Modern archaeological archive reports can be quite dry to someone who responds to the more narrative form of history. So, my way in to understanding this site was historical. I looked for the ways Salmonsbury camp was written about in the past. This rabbit hole was deep – prehistoric sites have been understood in all sorts of ways by the generations that come after – the Anglo-Saxons looked at them in one way, medieval society in another, the antiquarians of the 18th and 19th century yet another. Each says more about that time than the time of the site’s creation.
Victorian antiquarian Dr John Moore of Bourton-on-the-Water left notebooks of his antiquarian observations and accounts from locals, now in the Bristol and Gloucestershire Archaeological Society collection at the Gloucestershire Archive. His collection of objects formed the initial Salmonsbury collection originally held at The Wilson, Cheltenham, now at the Corinium Museum.

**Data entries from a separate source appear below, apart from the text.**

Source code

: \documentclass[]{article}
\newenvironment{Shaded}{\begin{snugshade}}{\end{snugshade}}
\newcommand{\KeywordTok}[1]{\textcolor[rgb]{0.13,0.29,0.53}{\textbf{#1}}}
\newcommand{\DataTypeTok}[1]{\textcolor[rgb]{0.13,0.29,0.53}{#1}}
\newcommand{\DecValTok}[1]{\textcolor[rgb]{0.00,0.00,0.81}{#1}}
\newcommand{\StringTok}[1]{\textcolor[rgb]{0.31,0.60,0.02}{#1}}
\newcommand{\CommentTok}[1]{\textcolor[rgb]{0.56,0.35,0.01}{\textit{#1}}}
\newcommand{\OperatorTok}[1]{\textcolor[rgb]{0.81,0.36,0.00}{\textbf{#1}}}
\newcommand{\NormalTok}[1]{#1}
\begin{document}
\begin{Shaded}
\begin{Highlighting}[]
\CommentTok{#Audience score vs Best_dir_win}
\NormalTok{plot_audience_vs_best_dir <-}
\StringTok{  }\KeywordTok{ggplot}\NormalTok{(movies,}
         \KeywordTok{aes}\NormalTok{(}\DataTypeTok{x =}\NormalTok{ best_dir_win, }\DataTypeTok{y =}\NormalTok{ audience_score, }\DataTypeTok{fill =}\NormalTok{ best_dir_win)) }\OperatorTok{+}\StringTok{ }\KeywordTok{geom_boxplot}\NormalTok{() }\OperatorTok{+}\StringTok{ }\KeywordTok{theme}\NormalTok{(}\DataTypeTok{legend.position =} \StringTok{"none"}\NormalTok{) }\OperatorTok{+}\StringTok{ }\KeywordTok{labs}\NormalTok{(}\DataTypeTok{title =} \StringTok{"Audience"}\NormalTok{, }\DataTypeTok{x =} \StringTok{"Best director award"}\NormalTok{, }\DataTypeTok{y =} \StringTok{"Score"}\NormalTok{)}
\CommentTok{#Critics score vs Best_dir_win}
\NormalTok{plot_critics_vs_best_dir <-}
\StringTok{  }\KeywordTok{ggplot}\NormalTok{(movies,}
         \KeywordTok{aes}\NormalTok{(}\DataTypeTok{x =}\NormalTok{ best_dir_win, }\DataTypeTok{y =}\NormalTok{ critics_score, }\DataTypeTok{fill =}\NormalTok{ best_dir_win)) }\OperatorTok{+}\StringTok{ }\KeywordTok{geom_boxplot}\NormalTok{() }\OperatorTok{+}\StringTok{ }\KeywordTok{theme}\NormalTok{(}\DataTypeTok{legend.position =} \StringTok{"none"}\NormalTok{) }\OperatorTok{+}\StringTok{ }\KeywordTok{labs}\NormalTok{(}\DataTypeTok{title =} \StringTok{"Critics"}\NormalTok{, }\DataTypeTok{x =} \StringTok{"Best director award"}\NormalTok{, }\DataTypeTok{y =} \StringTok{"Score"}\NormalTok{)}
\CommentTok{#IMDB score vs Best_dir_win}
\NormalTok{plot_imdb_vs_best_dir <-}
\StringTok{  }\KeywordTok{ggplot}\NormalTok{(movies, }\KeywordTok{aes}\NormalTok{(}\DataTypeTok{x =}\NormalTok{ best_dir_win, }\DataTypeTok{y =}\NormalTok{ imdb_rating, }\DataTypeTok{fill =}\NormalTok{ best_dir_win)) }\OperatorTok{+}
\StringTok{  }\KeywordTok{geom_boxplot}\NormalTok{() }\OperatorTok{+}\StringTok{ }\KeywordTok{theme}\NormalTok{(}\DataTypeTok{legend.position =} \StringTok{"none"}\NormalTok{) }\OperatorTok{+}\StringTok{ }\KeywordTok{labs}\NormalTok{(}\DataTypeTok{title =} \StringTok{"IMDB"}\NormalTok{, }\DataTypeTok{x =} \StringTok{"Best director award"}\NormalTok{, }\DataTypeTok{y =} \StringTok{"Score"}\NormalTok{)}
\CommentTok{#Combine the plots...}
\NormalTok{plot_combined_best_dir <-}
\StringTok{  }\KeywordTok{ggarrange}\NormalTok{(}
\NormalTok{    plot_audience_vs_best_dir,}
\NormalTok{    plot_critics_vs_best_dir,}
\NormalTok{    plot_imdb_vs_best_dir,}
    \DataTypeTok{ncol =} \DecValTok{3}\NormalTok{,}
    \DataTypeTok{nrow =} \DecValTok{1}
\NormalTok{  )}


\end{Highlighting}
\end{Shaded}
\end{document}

Notes copied from John Moore’s manuscript. by H.E. Donovan. June 1931.
In March 1864, Thomas Beale said that when a young man, he remembered a skeleton being found by the large tree by the Camp in a stone coffin, which contained nothing beyond the skeleton & a marble.
Stephen Arthurs occupied land outside the N.E boundary of the Camp: when he took to it Bury’s bank extended from its present termination to the Harp Lane the western boundary of his land & took up a deal of room; he levelled the embankment in the centre of which was a wall 4 ft thick composed of flat stones with which he built the existing wall they bear strong evidence of the action of fire.
George Gashier while hedging at the “furder ind [sic] of Burys Bank found a wall”. I accompanied him there at the NE angle extending southwards he showed me a wall with a good square face 4ft in thickness, of the same character + materials as the western end of existing N. embankment.
Here the S. E angle of Camp forming part of its S border some gravel has been dug + a wall 4ft in depth & composed of the same materials as those already described has been exposed.
In the Harp Lane forming the w. boundary of Camp in squaring down the bank, which is here about 9 ft deep, numerous human bones were found & the skull of a skeleton lying E-W fell into the lane; much pottery shards were found here Roman & Saxon principally the latter; also, a portion of a knife about 18 inches from the skull, a sword handle had been previously found there by G. Gashier.
When gravel digging about 10 yds from the north wall & about 100 yards from the N.W. angle of the Camp, Mr Aswins labourers dug up (1860?) 147 Saxon spears, they were made of good steel, much corroded. In this gravel pit at different times, human bones have been found & in 1880 Walter C Moore found a whetstone 15 inches by 6 close to the spot where the bones were exhumed.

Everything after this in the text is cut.